The purpose of the dataset is to repose the PFam seed dataset as a multiclass classification machine learning task.
The approach used to partition the data into training/dev/testing folds is a random split.
Training data should be used to train your models. Dev (development) data should be used in a close validation loop (maybe for hyperparameter tuning or model validation). Test data should be reserved for much less frequent evaluations - this helps avoid overfitting on your test data, as it should only be used infrequently.

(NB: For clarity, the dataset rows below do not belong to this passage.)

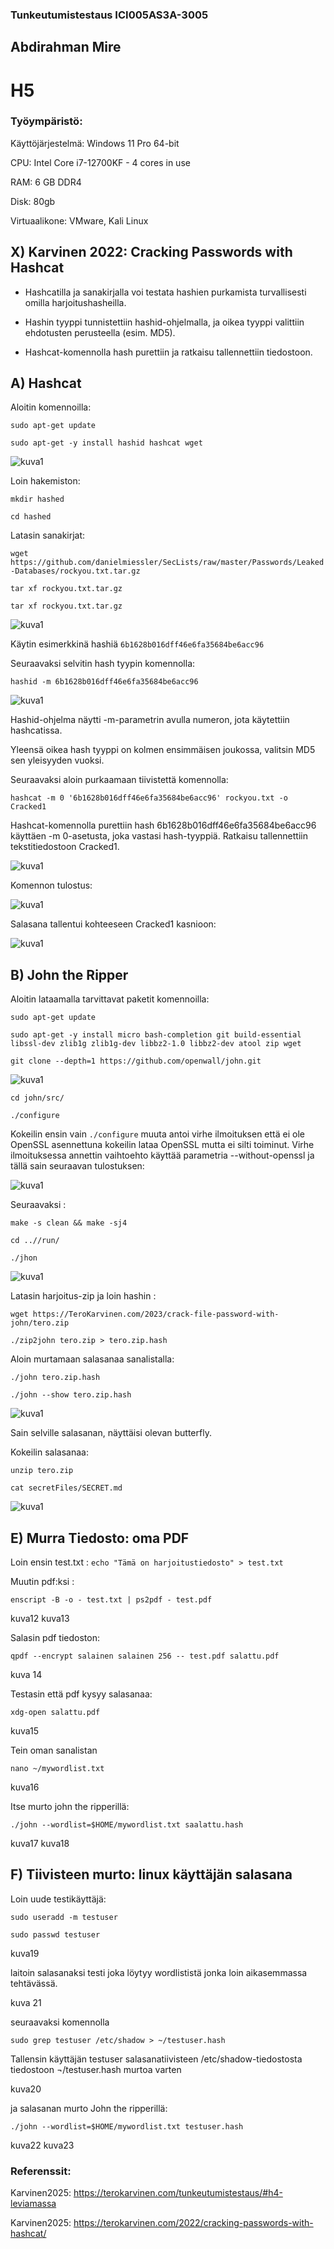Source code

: ### Tunkeutumistestaus ICI005AS3A-3005

## Abdirahman Mire

# H5 

### Työympäristö:

Käyttöjärjestelmä: Windows 11 Pro 64-bit

CPU: Intel Core i7-12700KF - 4 cores in use

RAM: 6 GB DDR4

Disk: 80gb

Virtuaalikone: VMware, Kali Linux

## X) Karvinen 2022: Cracking Passwords with Hashcat

- Hashcatilla ja sanakirjalla voi testata hashien purkamista turvallisesti omilla harjoitushasheilla.

- Hashin tyyppi tunnistettiin hashid-ohjelmalla, ja oikea tyyppi valittiin ehdotusten perusteella (esim. MD5).

- Hashcat-komennolla hash purettiin ja ratkaisu tallennettiin tiedostoon.

## A) Hashcat 

Aloitin komennoilla: 

`sudo apt-get update`

`sudo apt-get -y install hashid hashcat wget`

![kuva1](/H5/kuvat/kuva1.png)

Loin hakemiston: 

`mkdir hashed`

`cd hashed`

Latasin sanakirjat: 

 `wget https://github.com/danielmiessler/SecLists/raw/master/Passwords/Leaked-Databases/rockyou.txt.tar.gz`
 
 `tar xf rockyou.txt.tar.gz`

 `tar xf rockyou.txt.tar.gz`

![kuva1](/H5/kuvat/kuva2.png)

 Käytin esimerkkinä hashiä `6b1628b016dff46e6fa35684be6acc96`
 
 Seuraavaksi selvitin hash tyypin komennolla: 
 
 `hashid -m 6b1628b016dff46e6fa35684be6acc96`

![kuva1](/H5/kuvat/kuva3.png)

Hashid-ohjelma näytti -m-parametrin avulla numeron, jota käytettiin hashcatissa.

Yleensä oikea hash tyyppi on kolmen ensimmäisen joukossa, valitsin MD5 sen yleisyyden vuoksi.


Seuraavaksi aloin purkaamaan tiivistettä komennolla: 

`hashcat -m 0 '6b1628b016dff46e6fa35684be6acc96' rockyou.txt -o Cracked1`

Hashcat-komennolla purettiin hash 6b1628b016dff46e6fa35684be6acc96 käyttäen -m 0-asetusta, joka vastasi hash-tyyppiä. Ratkaisu tallennettiin tekstitiedostoon Cracked1.

![kuva1](/H5/kuvat/kuva4.png)

Komennon tulostus: 

![kuva1](/H5/kuvat/kuva5.png)

Salasana tallentui kohteeseen Cracked1 kasnioon:

![kuva1](/H5/kuvat/kuva6.png)

## B) John the Ripper

Aloitin lataamalla tarvittavat paketit komennoilla: 

`sudo apt-get update`

`sudo apt-get -y install micro bash-completion git build-essential libssl-dev zlib1g zlib1g-dev libbz2-1.0 libbz2-dev atool zip wget`

`git clone --depth=1 https://github.com/openwall/john.git`

![kuva1](/H5/kuvat/kuva7.png)

`cd john/src/`

`./configure`

Kokeilin ensin vain `./configure` muuta antoi virhe ilmoituksen että ei ole OpenSSL asennettuna kokeilin lataa OpenSSL mutta ei silti toiminut. Virhe ilmoituksessa annettin vaihtoehto käyttää parametria --without-openssl ja tällä sain seuraavan tulostuksen:

![kuva1](/H5/kuvat/kuva8.png)

Seuraavaksi :

`make -s clean && make -sj4`

`cd ..//run/`

`./jhon`

![kuva1](/H5/kuvat/kuva9.png)

Latasin harjoitus-zip ja loin hashin :

`wget https://TeroKarvinen.com/2023/crack-file-password-with-john/tero.zip`

`./zip2john tero.zip > tero.zip.hash`

Aloin murtamaan salasanaa sanalistalla: 

`./john tero.zip.hash`

`./john --show tero.zip.hash`

![kuva1](/H5/kuvat/kuva10.png)

Sain selville salasanan, näyttäisi olevan butterfly.

Kokeilin salasanaa: 

`unzip tero.zip`

`cat secretFiles/SECRET.md`

![kuva1](/H5/kuvat/kuva11.png)

## E) Murra Tiedosto: oma PDF

Loin ensin test.txt :
`echo "Tämä on harjoitustiedosto" > test.txt`

Muutin pdf:ksi :

`enscript -B -o - test.txt | ps2pdf - test.pdf`

kuva12
kuva13

Salasin pdf tiedoston:

`qpdf --encrypt salainen salainen 256 -- test.pdf salattu.pdf`

kuva 14

Testasin että pdf kysyy salasanaa: 

`xdg-open salattu.pdf`

kuva15

Tein oman sanalistan 

`nano ~/mywordlist.txt`

 kuva16

Itse murto john the ripperillä:

`./john --wordlist=$HOME/mywordlist.txt saalattu.hash`

 kuva17
 kuva18

## F) Tiivisteen murto: linux käyttäjän salasana

Loin uude testikäyttäjä: 

`sudo useradd -m testuser`

`sudo passwd testuser`

kuva19

laitoin salasanaksi testi joka löytyy wordlististä jonka loin aikasemmassa tehtävässä.

kuva 21

seuraavaksi komennolla

`sudo grep testuser /etc/shadow > ~/testuser.hash`

Tallensin käyttäjän testuser salasanatiivisteen /etc/shadow-tiedostosta tiedostoon ¬/testuser.hash murtoa varten

kuva20

ja salasanan murto John the ripperillä:


`./john --wordlist=$HOME/mywordlist.txt testuser.hash`

kuva22
kuva23


### Referenssit:

Karvinen2025: https://terokarvinen.com/tunkeutumistestaus/#h4-leviamassa

Karvinen2025: https://terokarvinen.com/2022/cracking-passwords-with-hashcat/
 
 
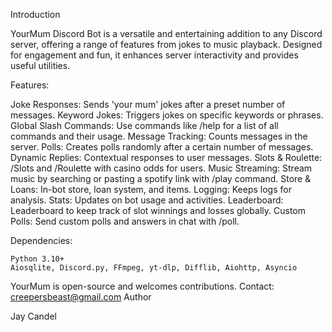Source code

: Introduction

YourMum Discord Bot is a versatile and entertaining addition to any Discord server, offering a range of features from jokes to music playback. Designed for engagement and fun, it enhances server interactivity and provides useful utilities.

Features:

Joke Responses: Sends 'your mum' jokes after a preset number of messages.
Keyword Jokes: Triggers jokes on specific keywords or phrases.
Global Slash Commands: Use commands like /help for a list of all commands and their usage.
Message Tracking: Counts messages in the server.
Polls: Creates polls randomly after a certain number of messages.
Dynamic Replies: Contextual responses to user messages.
Slots & Roulette: /Slots and /Roulette with casino odds for users.
Music Streaming: Stream music by searching or pasting a spotify link with /play command.
Store & Loans: In-bot store, loan system, and items.
Logging: Keeps logs for analysis.
Stats: Updates on bot usage and activities.
Leaderboard: Leaderboard to keep track of slot winnings and losses globally.
Custom Polls: Send custom polls and answers in chat with /poll.

Dependencies:

    Python 3.10+
    Aiosqlite, Discord.py, FFmpeg, yt-dlp, Difflib, Aiohttp, Asyncio


YourMum is open-source and welcomes contributions. Contact: creepersbeast@gmail.com
Author

Jay Candel

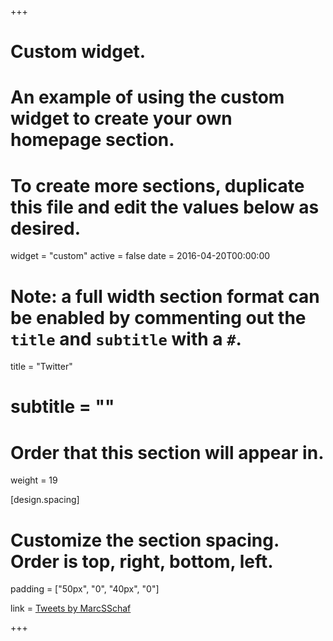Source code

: +++
# Custom widget.
# An example of using the custom widget to create your own homepage section.
# To create more sections, duplicate this file and edit the values below as desired.
widget = "custom"
active = false
date = 2016-04-20T00:00:00

# Note: a full width section format can be enabled by commenting out the `title` and `subtitle` with a `#`.
title = "Twitter"
# subtitle = ""

# Order that this section will appear in.
weight = 19

[design.spacing]
  # Customize the section spacing. Order is top, right, bottom, left.
  padding = ["50px", "0", "40px", "0"]


link = <a class="twitter-timeline" data-width="800" data-height="501" data-theme="light" href="https://twitter.com/MarcSSchaf?ref_src=twsrc%5Etfw">Tweets by MarcSSchaf</a> <script async src="https://platform.twitter.com/widgets.js" charset="utf-8"></script>


+++


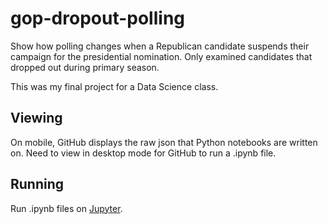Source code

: # gop-dropout-polling
Show how polling changes when a Republican candidate suspends their campaign for the presidential nomination. Only examined candidates that dropped out during primary season.

This was my final project for a Data Science class.

## Viewing
On mobile, GitHub displays the raw json that Python notebooks are written on. Need to view in desktop mode for GitHub to run a .ipynb file.

## Running
Run .ipynb files on [Jupyter](http://jupyter.org/).
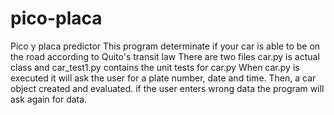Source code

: # pico-placa
Pico y placa predictor
This program determinate if your car is able to be on the road according to Quito's transit law
There are two files car.py is actual class and car_test1.py contains the unit tests for car.py
When car.py is executed it will ask the user for a plate number, date and time. Then, a car object
created and evaluated. 
if the user enters wrong data the program will ask again for data.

Each fold (train, dev, test) has a number of files in it. Each of those files contains csv on each line, which has the following fields:
sequence: HWLQMRDSMNTYNNMVNRCFATCIRSFQEKKVNAEEMDCTKRCVTKFVGYSQRVALRFAE family_accession: PF02953.15 sequence_name: C5K6N5_PERM5/28-87 aligned_sequence: ....HWLQMRDSMNTYNNMVNRCFATCI...........RS.F....QEKKVNAEE.....MDCT....KRCVTKFVGYSQRVALRFAE family_id: zf-Tim10_DDP
Description of fields: Sequence: These are usually the input features to your model. Amino acid sequence for this domain. There are 20 very common amino acids (frequency > 1,000,000), and 4 amino acids that are quite uncommon: X, U, B, O, Z. family_accession: These are usually the labels for your model. Accession number in form PFxxxxx.y (Pfam), where xxxxx is the family accession, and y is the version number. Some values of y are greater than ten, and so 'y' has two digits. family_id: One word name for family. sequence_name: Sequence name, in the form "𝑢𝑛𝑖𝑝𝑟𝑜𝑡𝑎𝑐𝑐𝑒𝑠𝑠𝑖𝑜𝑛𝑖𝑑/start_index-$end_index". aligned_sequence: Contains a single sequence from the multiple sequence alignment (with the rest of the members of the family in seed, with gaps retained.
Generally, the family_accession field is the label, and the sequence (or aligned sequence) is the training feature.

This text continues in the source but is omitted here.